• Source material
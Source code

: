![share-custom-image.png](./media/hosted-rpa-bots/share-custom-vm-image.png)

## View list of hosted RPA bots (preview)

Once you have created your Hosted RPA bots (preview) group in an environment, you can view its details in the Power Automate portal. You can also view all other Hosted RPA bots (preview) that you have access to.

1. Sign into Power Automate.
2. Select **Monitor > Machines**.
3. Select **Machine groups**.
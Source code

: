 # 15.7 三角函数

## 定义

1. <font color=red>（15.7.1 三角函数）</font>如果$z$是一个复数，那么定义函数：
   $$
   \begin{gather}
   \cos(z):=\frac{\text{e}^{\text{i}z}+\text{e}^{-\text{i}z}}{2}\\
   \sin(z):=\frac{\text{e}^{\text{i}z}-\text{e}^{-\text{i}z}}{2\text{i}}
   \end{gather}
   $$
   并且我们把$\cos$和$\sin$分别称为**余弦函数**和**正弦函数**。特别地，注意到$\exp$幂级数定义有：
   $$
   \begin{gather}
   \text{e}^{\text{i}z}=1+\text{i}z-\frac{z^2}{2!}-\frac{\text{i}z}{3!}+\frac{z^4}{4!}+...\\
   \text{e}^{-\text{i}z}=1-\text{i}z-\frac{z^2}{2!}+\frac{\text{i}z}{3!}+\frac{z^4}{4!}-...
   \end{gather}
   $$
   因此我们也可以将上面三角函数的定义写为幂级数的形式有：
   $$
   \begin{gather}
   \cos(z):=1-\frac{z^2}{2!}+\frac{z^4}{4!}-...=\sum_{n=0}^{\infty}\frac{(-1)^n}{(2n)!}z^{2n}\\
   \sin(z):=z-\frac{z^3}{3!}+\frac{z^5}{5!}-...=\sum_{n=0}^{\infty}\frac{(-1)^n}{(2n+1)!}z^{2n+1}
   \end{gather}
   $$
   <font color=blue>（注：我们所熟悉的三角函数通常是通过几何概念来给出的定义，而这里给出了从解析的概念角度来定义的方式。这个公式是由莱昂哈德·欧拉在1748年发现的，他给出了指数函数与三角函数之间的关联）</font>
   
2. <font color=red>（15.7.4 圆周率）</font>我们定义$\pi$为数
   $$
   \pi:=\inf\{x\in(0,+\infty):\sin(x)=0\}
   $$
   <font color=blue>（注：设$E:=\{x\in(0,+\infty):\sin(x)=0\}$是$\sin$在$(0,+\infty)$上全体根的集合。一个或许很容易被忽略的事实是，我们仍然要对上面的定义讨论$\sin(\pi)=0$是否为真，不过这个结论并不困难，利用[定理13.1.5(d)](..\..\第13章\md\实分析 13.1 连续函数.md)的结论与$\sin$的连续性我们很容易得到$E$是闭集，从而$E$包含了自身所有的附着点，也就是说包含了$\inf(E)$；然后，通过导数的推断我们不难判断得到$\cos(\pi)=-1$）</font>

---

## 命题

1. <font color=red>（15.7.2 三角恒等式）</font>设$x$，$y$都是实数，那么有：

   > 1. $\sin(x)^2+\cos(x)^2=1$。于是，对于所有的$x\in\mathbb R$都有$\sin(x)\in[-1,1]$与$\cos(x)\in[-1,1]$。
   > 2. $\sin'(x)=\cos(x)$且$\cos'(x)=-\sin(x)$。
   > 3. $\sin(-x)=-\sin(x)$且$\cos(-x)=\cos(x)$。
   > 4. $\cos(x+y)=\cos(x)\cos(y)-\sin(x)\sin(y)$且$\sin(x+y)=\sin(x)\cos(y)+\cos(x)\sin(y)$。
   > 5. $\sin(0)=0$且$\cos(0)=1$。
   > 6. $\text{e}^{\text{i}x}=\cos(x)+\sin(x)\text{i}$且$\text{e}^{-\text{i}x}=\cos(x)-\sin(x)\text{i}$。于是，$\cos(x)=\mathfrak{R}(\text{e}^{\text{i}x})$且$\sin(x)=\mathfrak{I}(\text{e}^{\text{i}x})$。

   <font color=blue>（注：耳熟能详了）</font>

• What the task requires
When the string "Power" occurs in a line of the material, that line belongs in the answer.

• Reply
Once you have created your Hosted RPA bots (preview) group in an environment, you can view its details in the Power Automate portal. You can also view all other Hosted RPA bots (preview) that you have access to.
1. Sign into Power Automate.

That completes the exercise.